Most duck presses are cast bronze or steel that has often then been silver plated. Seeing as though I would be forging the press instead of casting it, my initial design challenge was deconstructing the framework into multiple parts that could be assembled after the fact. Once I had established a design on paper I was happy with, I made a model out of wood to see if the proportions would translate well three-dimensionally. That exercise led to some minor design changes, but then I was ready to begin.
First the cylinders were rolled out of thick copper sheet and the bottom, rim, spout, and spacers were soldered on. Next I began work on the forgings. Except for the main screw, all steel parts on the press were forged first and then finished and detailed with files. That includes the 0.5" thick base plate which I cut with a striker and specially made hot cut. I had played with the idea of forged steel legs, but ultimately settled on making a wooden base for the press to be mounted on. I really do love the pairing of wood and steel, and along with the copper these materials create a really pleasing palette. The copper inlay was the last step, and by using the same half round wire the rim of the cylinders are made of, all the components tied together nicely.

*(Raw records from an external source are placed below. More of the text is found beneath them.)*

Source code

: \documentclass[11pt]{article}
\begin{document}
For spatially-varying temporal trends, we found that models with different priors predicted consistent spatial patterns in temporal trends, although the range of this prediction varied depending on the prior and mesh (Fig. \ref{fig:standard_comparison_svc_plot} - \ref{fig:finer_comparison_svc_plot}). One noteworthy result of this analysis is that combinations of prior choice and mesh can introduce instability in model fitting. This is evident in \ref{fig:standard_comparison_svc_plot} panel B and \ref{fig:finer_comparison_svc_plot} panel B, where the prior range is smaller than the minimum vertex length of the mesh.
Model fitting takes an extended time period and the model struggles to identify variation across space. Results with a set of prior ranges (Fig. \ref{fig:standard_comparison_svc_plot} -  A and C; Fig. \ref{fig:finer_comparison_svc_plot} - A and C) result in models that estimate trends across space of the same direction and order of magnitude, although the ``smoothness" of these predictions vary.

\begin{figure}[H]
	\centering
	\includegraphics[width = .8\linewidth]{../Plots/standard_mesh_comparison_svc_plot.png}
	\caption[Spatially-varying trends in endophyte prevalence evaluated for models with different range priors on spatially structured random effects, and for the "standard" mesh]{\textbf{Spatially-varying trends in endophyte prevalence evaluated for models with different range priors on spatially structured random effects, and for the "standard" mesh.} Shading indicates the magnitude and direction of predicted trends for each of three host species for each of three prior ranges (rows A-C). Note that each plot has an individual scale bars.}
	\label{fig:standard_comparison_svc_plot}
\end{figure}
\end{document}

Canard á la Presse, or Pressed Duck, is the name most commonly given to this dish. It is simple in concept, but quite complex in execution. This dish is as much about the presentation as the food itself, and by many accounts is the height of tableside showmanship and elegance in French cuisine.

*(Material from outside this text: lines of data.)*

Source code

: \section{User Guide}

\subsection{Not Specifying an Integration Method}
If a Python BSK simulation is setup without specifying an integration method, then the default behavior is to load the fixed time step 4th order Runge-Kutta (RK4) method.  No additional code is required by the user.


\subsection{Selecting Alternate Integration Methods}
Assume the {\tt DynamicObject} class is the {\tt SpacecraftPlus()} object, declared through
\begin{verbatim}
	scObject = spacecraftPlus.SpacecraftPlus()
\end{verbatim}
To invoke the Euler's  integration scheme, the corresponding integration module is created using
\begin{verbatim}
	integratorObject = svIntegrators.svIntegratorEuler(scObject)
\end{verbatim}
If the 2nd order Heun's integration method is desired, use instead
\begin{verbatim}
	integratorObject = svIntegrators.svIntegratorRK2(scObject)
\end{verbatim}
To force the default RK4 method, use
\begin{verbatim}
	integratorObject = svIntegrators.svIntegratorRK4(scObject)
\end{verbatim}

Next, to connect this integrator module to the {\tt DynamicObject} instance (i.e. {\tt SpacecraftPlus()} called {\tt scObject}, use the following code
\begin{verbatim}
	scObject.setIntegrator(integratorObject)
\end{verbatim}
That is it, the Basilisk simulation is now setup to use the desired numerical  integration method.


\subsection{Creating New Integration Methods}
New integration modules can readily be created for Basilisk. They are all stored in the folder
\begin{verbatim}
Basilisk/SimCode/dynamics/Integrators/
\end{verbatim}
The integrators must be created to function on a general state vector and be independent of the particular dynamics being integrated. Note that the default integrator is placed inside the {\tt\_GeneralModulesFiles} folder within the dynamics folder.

For cooking this dish I turned to my friend Dan for guidance. From the beginning, Dan was completely on board for trying this dish, regularly asking when the press would be done. As an added bonus, he raised ducks this year so it didn't take much more than a walk to the backyard for our main ingredient. We slaughtered the duck a day ahead of time, and on a Sunday afternoon we took the press for a test drive. We did not intend to have the white tablecloth and silver cart meal that this dish is normally served as, but we were excited to see how the press would perform, and to do our best with this French classic. Following is a loose account of the steps we took.

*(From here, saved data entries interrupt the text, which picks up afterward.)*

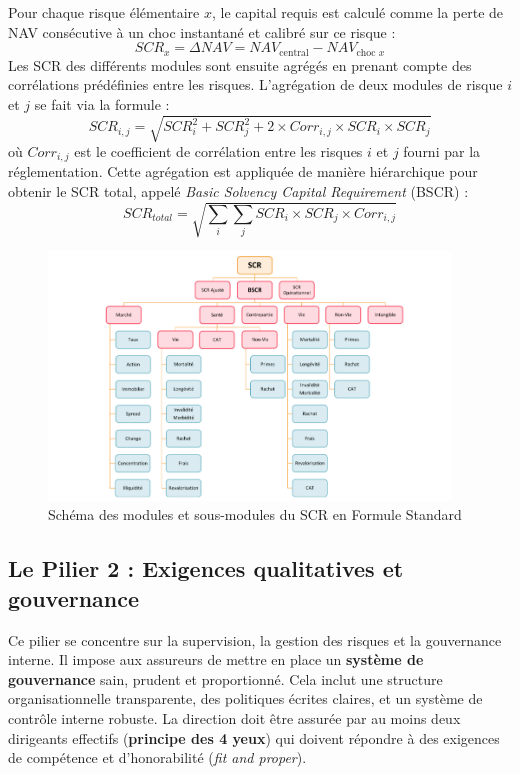 Pour chaque risque élémentaire $x$, le capital requis est calculé comme la perte de NAV consécutive à un choc instantané et calibré sur ce risque :
\begin{equation}
    SCR_{x} = \Delta NAV = NAV_{\text{central}} - NAV_{\text{choc } x}
\end{equation}
Les SCR des différents modules sont ensuite agrégés en prenant compte des corrélations prédéfinies entre les risques. L'agrégation de deux modules de risque $i$ et $j$ se fait via la formule :
\begin{equation}
    SCR_{i,j} = \sqrt{SCR_i^2 + SCR_j^2 + 2 \times Corr_{i,j} \times SCR_i \times SCR_j}
\end{equation}
où $Corr_{i,j}$ est le coefficient de corrélation entre les risques $i$ et $j$ fourni par la réglementation. Cette agrégation est appliquée de manière hiérarchique pour obtenir le SCR total, appelé \textit{Basic Solvency Capital Requirement} (BSCR) :
\begin{equation}
    SCR_{total} = \sqrt{\sum_{i}\sum_{j} SCR_i \times SCR_j \times Corr_{i,j}}
\end{equation}

\begin{figure}[H]
    \centering
    \includegraphics[width=0.95\textwidth]{images/2_chapitres/chapitre1/pieuvre_scr.png}
    \caption{Schéma des modules et sous-modules du SCR en Formule Standard}
    \label{fig:pieuvre_scr}
\end{figure}

\subsection{Le Pilier 2 : Exigences qualitatives et gouvernance}

Ce pilier se concentre sur la supervision, la gestion des risques et la gouvernance interne. Il impose aux assureurs de mettre en place un \textbf{système de gouvernance} sain, prudent et proportionné. Cela inclut une structure organisationnelle transparente, des politiques écrites claires, et un système de contrôle interne robuste. La direction doit être assurée par au moins deux dirigeants effectifs (\textbf{principe des 4 yeux}) qui doivent répondre à des exigences de compétence et d'honorabilité (\textit{fit and proper}).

We cleaned the duck, leaving the heart and lungs in and reserving the liver to add to the sauce later. The duck was then roasted for 20-30 minutes at a high heat in order to brown the skin and leave the meat very rare. In any restaurant that serves this dish, everything after this point would be done tableside. After the duck came out of the oven, the breasts and legs were removed. The legs would be returned to the kitchen while the breast stays at the table to be served with the sauce. This is where the press comes in. The rest of the carcass was cut up into manageable sized pieces that would fit in the press. Once the press is loaded, the handle is cranked down which lowers the plunger and crushes the pieces of carcass. The inner cylinder of the press acts as a colander, holding back the bones and pressing out the blood, marrow, and any other liquids. Theses juices flow out the spout and are collected to be used for the sauce. We cooked the pressed juices in a saucepan to which we added Cognac (many recipes call for Brandy of some sort), the liver, and blood we had collected when we slaughtered the duck. As the sauce finished, we poured it over the sliced duck breast and along side some roasted potatoes.
This press was five months in the making - a long time to build up to a single course. It is exciting and rewarding for so much to go into one event, even if only for an afternoon with friends. I owe a huge thanks to Dan for seeing this one through, and I look forward to more pressed duck in my future.